Items listed in a dataset:
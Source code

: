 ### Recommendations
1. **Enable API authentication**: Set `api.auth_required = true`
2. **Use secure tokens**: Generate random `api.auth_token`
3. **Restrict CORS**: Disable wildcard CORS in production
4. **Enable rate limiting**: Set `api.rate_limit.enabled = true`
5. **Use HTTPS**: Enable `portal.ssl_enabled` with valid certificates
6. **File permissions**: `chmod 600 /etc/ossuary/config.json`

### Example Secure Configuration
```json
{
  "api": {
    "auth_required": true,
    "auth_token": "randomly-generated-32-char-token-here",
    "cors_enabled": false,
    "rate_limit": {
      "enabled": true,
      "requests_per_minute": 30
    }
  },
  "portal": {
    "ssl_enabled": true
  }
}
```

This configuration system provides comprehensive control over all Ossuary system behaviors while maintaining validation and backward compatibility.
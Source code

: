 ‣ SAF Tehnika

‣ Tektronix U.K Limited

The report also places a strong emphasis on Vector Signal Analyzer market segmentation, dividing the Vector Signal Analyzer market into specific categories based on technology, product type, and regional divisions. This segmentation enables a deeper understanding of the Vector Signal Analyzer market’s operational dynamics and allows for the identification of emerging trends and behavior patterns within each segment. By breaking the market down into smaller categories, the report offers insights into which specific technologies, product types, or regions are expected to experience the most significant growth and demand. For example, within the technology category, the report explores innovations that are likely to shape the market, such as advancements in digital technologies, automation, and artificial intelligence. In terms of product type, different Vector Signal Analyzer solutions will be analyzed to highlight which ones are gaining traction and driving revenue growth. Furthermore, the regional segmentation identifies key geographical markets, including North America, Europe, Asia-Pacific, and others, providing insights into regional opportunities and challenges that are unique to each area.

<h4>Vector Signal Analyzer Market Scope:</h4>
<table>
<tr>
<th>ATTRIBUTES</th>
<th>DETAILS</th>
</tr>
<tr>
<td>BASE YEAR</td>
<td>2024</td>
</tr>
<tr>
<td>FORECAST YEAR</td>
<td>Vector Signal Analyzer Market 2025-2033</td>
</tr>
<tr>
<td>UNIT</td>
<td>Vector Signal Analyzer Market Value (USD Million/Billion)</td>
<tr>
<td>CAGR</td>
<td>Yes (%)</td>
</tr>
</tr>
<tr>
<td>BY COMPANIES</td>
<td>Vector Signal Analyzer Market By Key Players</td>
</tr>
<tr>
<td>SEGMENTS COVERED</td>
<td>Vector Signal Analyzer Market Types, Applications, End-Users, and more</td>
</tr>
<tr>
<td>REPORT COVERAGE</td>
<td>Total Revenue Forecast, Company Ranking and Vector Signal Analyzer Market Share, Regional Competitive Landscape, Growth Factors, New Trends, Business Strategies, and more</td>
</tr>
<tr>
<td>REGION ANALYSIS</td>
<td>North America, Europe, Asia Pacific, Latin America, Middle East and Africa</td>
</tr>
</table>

## WHAT TO PRODUCE:
Your reply must contain exactly the lines from the first line of the data through the line holding "This configuration system", and nothing more.

## SOLUTION TO THE PROBLEM:
Source code

: ### Recommendations
1. **Enable API authentication**: Set `api.auth_required = true`
2. **Use secure tokens**: Generate random `api.auth_token`
3. **Restrict CORS**: Disable wildcard CORS in production
4. **Enable rate limiting**: Set `api.rate_limit.enabled = true`
5. **Use HTTPS**: Enable `portal.ssl_enabled` with valid certificates
6. **File permissions**: `chmod 600 /etc/ossuary/config.json`

### Example Secure Configuration
```json
{
  "api": {
    "auth_required": true,
    "auth_token": "randomly-generated-32-char-token-here",
    "cors_enabled": false,
    "rate_limit": {
      "enabled": true,
      "requests_per_minute": 30
    }
  },
  "portal": {
    "ssl_enabled": true
  }
}
```

This configuration system provides comprehensive control over all Ossuary system behaviors while maintaining validation and backward compatibility.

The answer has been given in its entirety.